Besonders die aktuelle weltweite Finanzmarktkrise macht deutlich, dass die Finanzmärkte aus dem Ruder gelaufen sind. Noch vor wenigen Jahren wäre es undenkbar gewesen, dass eine wirtschaftliche Krise in einem Wirtschaftszweig eines Landes, wie die Immobilienkrise in den USA, in kurzer Zeit die gesamte Weltwirtschaft in Mitleidenschaft zieht.
Die Globalisierung des Finanzsystems auf der Basis eines kurzfristig an den Interessen der Investoren orientierten Finanzsystems gefährdet auch bisher sehr stabile und gut funktionierende Finanzmärkte. Die immer weiter gehende alleinige Orientierung der Geschäftspolitik der Unternehmen auf die Entwicklung der Aktienkurse und der Profitrate hat wesentliche negative Effekte auf Arbeitnehmer, Kunden und die Gesellschaft.
Außer Deregulierung wurden im Finanzsektor auch neue Vergütungssysteme eingeführt, die nicht nur eine teilweise nicht mehr nachvollziehbare Erhöhung von Manager-Bezügen zur Folge hatten, sondern aufgrund der Tatsache, dass diese Systeme vorrangig auf kurzfristigen Erfolg ausgelegt waren, auch zu entsprechend falschen unternehmerischen Entscheidungen führten.
Wir müssen die von der Branche eingeschlagene Richtung umkehren, um den Wohlstand und die Zukunft der Menschen großer Teile der Gesellschaft nicht zu gefährden und eine möglichst kontinuierliche Entwicklung der Volkswirtschaften zu ermöglichen.
Dazu bedarf es neuer Regulierungen auf nationaler und internationaler Ebene, die sicherstellen, dass Fehlentwicklungen in einzelnen Bereichen schneller sichtbar werden und die negativen Auswirkungen solcher Fehlentwicklungen begrenzt bleiben.
UNI-Europa Finanz fordert deshalb folgende Maßnahmen für eine bessere Regulierung der Finanzmärkte:
1. Transparenz erhöhen
Alle Risiken, die ein Finanzdienstleistungsunternehmen eingegangen ist, müssen auch aus der Bilanz erkennbar sein. Dazu zählen alle Eventualverbindlichkeiten. Weiterhin darf es nicht mehr möglich sein, Geschäfte über andere Gesellschaften, wie z.B. Conduits, abzuwickeln, ohne dass diese in der Bilanz auftauchen.
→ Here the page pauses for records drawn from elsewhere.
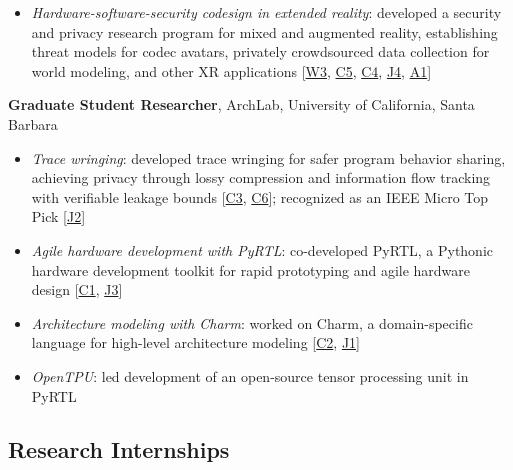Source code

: \documentclass[11pt,letterpaper]{article}
\newcommand{\pref}[1]{\hyperlink{pub:#1}{[#1]}}
\newcommand{\pr}[1]{\hyperlink{pub:#1}{#1}}
\begin{document}
\begin{yearlist}
\begin{itemize}
  \item \emph{Hardware-software-security codesign in extended reality}: developed a security and privacy research program for mixed and augmented reality, establishing threat models for codec avatars, privately crowdsourced data collection for world modeling, and other XR applications [\pr{W3}, \pr{C5}, \pr{C4}, \pr{J4}, \pr{A1}]
  \end{itemize}
\item[2015--21] \textbf{Graduate Student Researcher}, ArchLab, University of California, Santa Barbara
  \begin{itemize}
  \item \emph{Trace wringing}: developed trace wringing for safer program behavior sharing, achieving privacy through lossy compression and information flow tracking with verifiable leakage bounds [\pr{C3}, \pr{C6}]; recognized as an IEEE Micro Top Pick \pref{J2}
  \item \emph{Agile hardware development with PyRTL}: co-developed PyRTL, a Pythonic hardware development toolkit for rapid prototyping and agile hardware design [\pr{C1}, \pr{J3}]
  \item \emph{Architecture modeling with Charm}: worked on Charm, a domain-specific language for high-level architecture modeling [\pr{C2}, \pr{J1}]
  \item \emph{OpenTPU}: led development of an open-source tensor processing unit in PyRTL
  \end{itemize}
\end{yearlist}

\subsection{Research Internships}
\end{document}
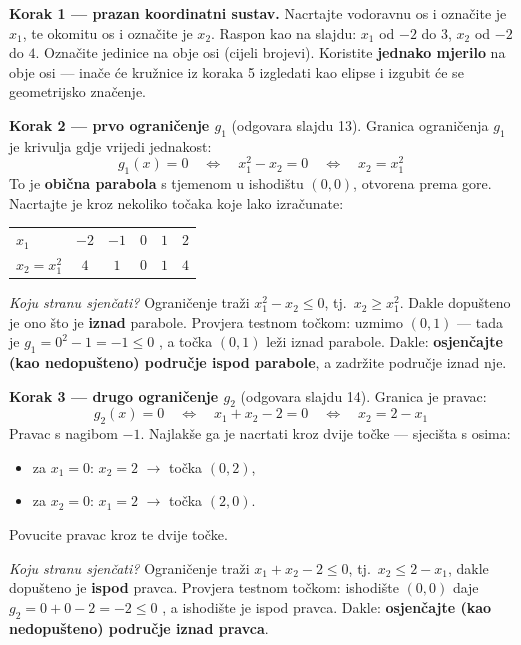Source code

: \begin{crtanje}
\textbf{Korak 1 --- prazan koordinatni sustav.}
Nacrtajte vodoravnu os i označite je $x_1$, te okomitu os i označite je $x_2$.
Raspon kao na slajdu: $x_1$ od $-2$ do $3$, $x_2$ od $-2$ do $4$. Označite
jedinice na obje osi (cijeli brojevi). Koristite \textbf{jednako mjerilo} na
obje osi --- inače će kružnice iz koraka 5 izgledati kao elipse i izgubit će se
geometrijsko značenje.

\medskip
\textbf{Korak 2 --- prvo ograničenje $g_1$} (odgovara slajdu 13).
Granica ograničenja $g_1$ je krivulja gdje vrijedi jednakost:
\[
g_1(x) = 0 \quad \Longleftrightarrow \quad x_1^2 - x_2 = 0
\quad \Longleftrightarrow \quad x_2 = x_1^2
\]
To je \textbf{obična parabola} s tjemenom u ishodištu $(0,0)$, otvorena prema
gore. Nacrtajte je kroz nekoliko točaka koje lako izračunate:

\begin{center}
\begin{tabular}{lccccc}
\toprule
$x_1$ & $-2$ & $-1$ & $0$ & $1$ & $2$ \\
$x_2 = x_1^2$ & $4$ & $1$ & $0$ & $1$ & $4$ \\
\bottomrule
\end{tabular}
\end{center}

\emph{Koju stranu sjenčati?} Ograničenje traži $x_1^2 - x_2 \le 0$, tj.\
$x_2 \ge x_1^2$. Dakle dopušteno je ono što je \textbf{iznad} parabole.
Provjera testnom točkom: uzmimo $(0, 1)$ --- tada je $g_1 = 0^2 - 1 = -1 \le 0$
\checkmark, a točka $(0,1)$ leži iznad parabole. Dakle: \textbf{osjenčajte (kao
nedopušteno) područje ispod parabole}, a zadržite područje iznad nje.

\medskip
\textbf{Korak 3 --- drugo ograničenje $g_2$} (odgovara slajdu 14).
Granica je pravac:
\[
g_2(x) = 0 \quad \Longleftrightarrow \quad x_1 + x_2 - 2 = 0
\quad \Longleftrightarrow \quad x_2 = 2 - x_1
\]
Pravac s nagibom $-1$. Najlakše ga je nacrtati kroz dvije točke --- sjecišta s
osima:
\begin{itemize}
  \item za $x_1 = 0$: $x_2 = 2$ $\to$ točka $(0, 2)$,
  \item za $x_2 = 0$: $x_1 = 2$ $\to$ točka $(2, 0)$.
\end{itemize}
Povucite pravac kroz te dvije točke.

\emph{Koju stranu sjenčati?} Ograničenje traži $x_1 + x_2 - 2 \le 0$, tj.\
$x_2 \le 2 - x_1$, dakle dopušteno je \textbf{ispod} pravca. Provjera testnom
točkom: ishodište $(0,0)$ daje $g_2 = 0 + 0 - 2 = -2 \le 0$ \checkmark, a
ishodište je ispod pravca. Dakle: \textbf{osjenčajte (kao nedopušteno)
područje iznad pravca}.


\end{crtanje}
Wichtig ist, dass alle Akteure auf den Finanzmärkten den gleichen Verpflichtungen und Kontrollen unterliegen. Auch Hedgefonds, Sovereign Wealth Funds (staatlich kontrollierte Fondsgesellschaften) und Private Equity-Gesellschaften müssen den gleichen Transparenzvorschriften unterliegen, wie Banken und Versicherungen.
2. Der gesamte Finanzsektor muss aufsichtsrechtlich geregelt werden
Während jede kleine regionale Bank oder Versicherung in Europa strengen aufsichtsrechtlichen Kontrollen unterliegt, gilt dieses z.B. für große Hedgefonds, Sovereign Wealth Funds oder Pensionskassen nicht. Das muss geändert werden. Es bedarf einer einheitlichen Kontrolle für alle Akteure auf den Finanzmärkten.
Finanzgeschäfte von z.B. europäischen Unternehmen mit Unternehmen aus Off-Shore Finanzzentren, die keiner vergleichbaren Kontrolle unterliegen wie in Europa, müssen verboten werden.
3. Überwachung des Finanzsektors
Die Aufsichtsbehörden der verschiedenen Staaten müssen ihre internationale Zusammenarbeit ausbauen. Gleichzeitig dürfen sie aber ihre Verantwortung im eigenen Land nicht vernachlässigen, wie das etwa im Falle der Société Générale geschah. In der Europäischen Union muss sichergestellt werden, dass die Unternehmen überall nach den gleichen Maßstäben überwacht werden. Die internationalen Kontrollstandards müssen regelmäßig an neue Erfordernisse angepasst werden und den Neuerungen der Branche Rechnung tragen.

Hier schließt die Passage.